I had the most wonderful melt-in-your-mouth Stroganoff last night at my friend Ammie's house. It was so good, I had seconds, and I am not a beef girl. This happens to be one of my husband's favorite meals. I have never found a recipe that was: a) better than the restaurants make it, and b) worthy of making twice. And I should add... one that doesn't have catsup in it! So, if you are looking for a great comfort food that will make it seem like you slaved (ok, it isn't really quick - you will have to work some) all day... this is the ONE! It's a man thing!
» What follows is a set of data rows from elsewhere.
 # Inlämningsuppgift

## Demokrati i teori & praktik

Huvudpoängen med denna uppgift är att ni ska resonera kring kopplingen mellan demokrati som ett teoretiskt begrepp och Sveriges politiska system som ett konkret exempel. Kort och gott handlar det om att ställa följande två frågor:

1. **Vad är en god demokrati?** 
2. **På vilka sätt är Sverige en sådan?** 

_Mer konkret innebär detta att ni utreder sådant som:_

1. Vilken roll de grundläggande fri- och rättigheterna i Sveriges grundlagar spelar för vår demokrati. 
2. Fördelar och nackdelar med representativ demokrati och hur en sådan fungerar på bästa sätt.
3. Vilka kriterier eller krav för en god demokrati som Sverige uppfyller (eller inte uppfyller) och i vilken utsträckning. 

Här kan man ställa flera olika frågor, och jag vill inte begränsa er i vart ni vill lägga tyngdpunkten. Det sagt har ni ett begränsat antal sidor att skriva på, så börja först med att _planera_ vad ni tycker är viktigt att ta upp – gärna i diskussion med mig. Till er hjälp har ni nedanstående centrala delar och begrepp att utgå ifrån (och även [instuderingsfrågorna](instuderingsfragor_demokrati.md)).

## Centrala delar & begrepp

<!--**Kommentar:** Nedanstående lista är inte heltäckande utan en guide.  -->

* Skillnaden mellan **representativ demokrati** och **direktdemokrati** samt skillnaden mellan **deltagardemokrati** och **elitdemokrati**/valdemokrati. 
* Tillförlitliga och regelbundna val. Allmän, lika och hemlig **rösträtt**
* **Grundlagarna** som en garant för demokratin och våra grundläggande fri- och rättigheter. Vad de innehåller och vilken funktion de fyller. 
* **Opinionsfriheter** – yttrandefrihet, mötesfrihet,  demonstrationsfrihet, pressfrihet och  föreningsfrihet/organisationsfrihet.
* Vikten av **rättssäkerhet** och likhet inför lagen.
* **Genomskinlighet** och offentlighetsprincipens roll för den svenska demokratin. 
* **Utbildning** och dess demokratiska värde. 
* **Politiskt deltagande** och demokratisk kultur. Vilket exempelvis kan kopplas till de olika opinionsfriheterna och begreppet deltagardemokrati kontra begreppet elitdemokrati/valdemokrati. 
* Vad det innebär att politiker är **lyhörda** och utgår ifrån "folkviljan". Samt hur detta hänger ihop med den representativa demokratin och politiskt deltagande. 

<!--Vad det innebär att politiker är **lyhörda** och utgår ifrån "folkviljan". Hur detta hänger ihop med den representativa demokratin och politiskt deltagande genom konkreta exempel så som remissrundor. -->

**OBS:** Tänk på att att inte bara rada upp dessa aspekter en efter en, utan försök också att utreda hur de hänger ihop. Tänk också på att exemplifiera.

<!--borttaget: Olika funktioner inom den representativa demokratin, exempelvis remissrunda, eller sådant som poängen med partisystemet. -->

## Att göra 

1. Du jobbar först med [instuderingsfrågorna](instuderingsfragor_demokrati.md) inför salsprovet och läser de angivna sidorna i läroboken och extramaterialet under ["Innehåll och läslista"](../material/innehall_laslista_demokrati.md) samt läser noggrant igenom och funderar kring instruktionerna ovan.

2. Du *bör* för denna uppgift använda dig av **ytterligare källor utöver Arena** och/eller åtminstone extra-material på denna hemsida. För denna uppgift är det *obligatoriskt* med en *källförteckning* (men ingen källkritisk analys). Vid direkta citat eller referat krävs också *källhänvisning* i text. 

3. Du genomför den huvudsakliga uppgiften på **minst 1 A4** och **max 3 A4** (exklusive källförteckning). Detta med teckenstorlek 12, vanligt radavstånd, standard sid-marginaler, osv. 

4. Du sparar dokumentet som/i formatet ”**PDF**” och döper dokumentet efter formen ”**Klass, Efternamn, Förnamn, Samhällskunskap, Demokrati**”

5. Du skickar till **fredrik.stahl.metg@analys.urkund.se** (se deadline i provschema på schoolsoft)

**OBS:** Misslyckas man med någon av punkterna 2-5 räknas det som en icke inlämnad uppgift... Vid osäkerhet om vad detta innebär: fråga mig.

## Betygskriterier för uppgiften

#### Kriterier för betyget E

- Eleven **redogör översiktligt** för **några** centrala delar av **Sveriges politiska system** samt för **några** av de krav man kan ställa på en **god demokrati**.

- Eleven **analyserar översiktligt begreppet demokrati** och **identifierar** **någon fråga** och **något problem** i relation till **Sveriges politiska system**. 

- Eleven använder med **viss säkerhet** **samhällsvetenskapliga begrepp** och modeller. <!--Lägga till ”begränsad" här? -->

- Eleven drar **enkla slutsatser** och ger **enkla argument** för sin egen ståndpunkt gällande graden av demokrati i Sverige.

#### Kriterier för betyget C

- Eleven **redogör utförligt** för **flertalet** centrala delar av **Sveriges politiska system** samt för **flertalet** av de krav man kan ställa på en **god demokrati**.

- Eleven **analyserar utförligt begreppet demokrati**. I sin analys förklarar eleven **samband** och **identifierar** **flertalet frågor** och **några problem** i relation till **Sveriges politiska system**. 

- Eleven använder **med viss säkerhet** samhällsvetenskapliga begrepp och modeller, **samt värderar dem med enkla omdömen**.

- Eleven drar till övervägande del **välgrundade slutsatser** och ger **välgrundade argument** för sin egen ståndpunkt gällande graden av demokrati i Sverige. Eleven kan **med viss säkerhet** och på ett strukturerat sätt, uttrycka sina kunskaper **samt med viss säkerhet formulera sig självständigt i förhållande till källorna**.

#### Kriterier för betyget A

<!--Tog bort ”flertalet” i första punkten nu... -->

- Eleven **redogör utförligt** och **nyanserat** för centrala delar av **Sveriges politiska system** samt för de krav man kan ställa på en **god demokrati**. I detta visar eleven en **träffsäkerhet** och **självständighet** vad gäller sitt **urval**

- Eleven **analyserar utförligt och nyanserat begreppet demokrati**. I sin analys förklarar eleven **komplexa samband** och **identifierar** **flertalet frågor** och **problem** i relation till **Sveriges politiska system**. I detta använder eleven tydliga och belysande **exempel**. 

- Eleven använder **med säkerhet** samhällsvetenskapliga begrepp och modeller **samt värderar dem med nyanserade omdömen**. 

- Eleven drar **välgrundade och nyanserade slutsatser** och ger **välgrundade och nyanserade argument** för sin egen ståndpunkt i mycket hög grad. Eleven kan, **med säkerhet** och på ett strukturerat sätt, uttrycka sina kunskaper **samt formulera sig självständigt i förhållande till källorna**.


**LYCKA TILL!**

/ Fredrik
  • 1.5 lbs. top sirloin steak
  • 1.5 tsp. salt
  • 1/8 tsp. garlic salt
  • 1/2 tsp. paprika
  • 1/8 tsp. pepper
  • 1/4 cup butter
  • 1/2 sm. onion, diced
  • 1/2 pkg. fresh sliced mushrooms
  • 1/2 cup merlot
  • 2 tsp. Worcestershire sauce
  • 1 cup water
  • 2 beef bouillon cubes
  • 1 bay leaf
  • 1 3/4 cup sour cream
Trim fat from steak. Cut steak into 3/4 inch cubes. Mix salt, garlic salt, paprika and pepper in a large bowl. Toss steak in spice mixture. Melt butter in a large deep skillet. Brown steak in butter on high heat, stirring frequently until most liquid has evaporated (about 20 minutes). Add onion and cook until tender (3-4 minutes). Add wine and continue to cook over medium-high heat until mostly evaporated. Add Worcestershire Sauce. Heat water and bouillon and add meat. Add bay leaf. Cover and reduce heat. Simmer on low for 1.5 hrs. Add sour cream and heat through, stirring constantly.

Serve over noodles, rice, or creamed and buttered mashed potatoes.

1 comment:

Sprittibee said...

I cooked Ammie's Stroganoff last night for Kevin for the first time. He had THREE helpings of it. I didn't have the merlot, so I used sherry instead. Turned out fine anyway. I also would double the meat spices and add four tablespoons of flour to coat the meat before you fry it. It adds a nice thickness to the sauce when you throw the leftover flour and spices in the butter as well. I LOVE this recipe.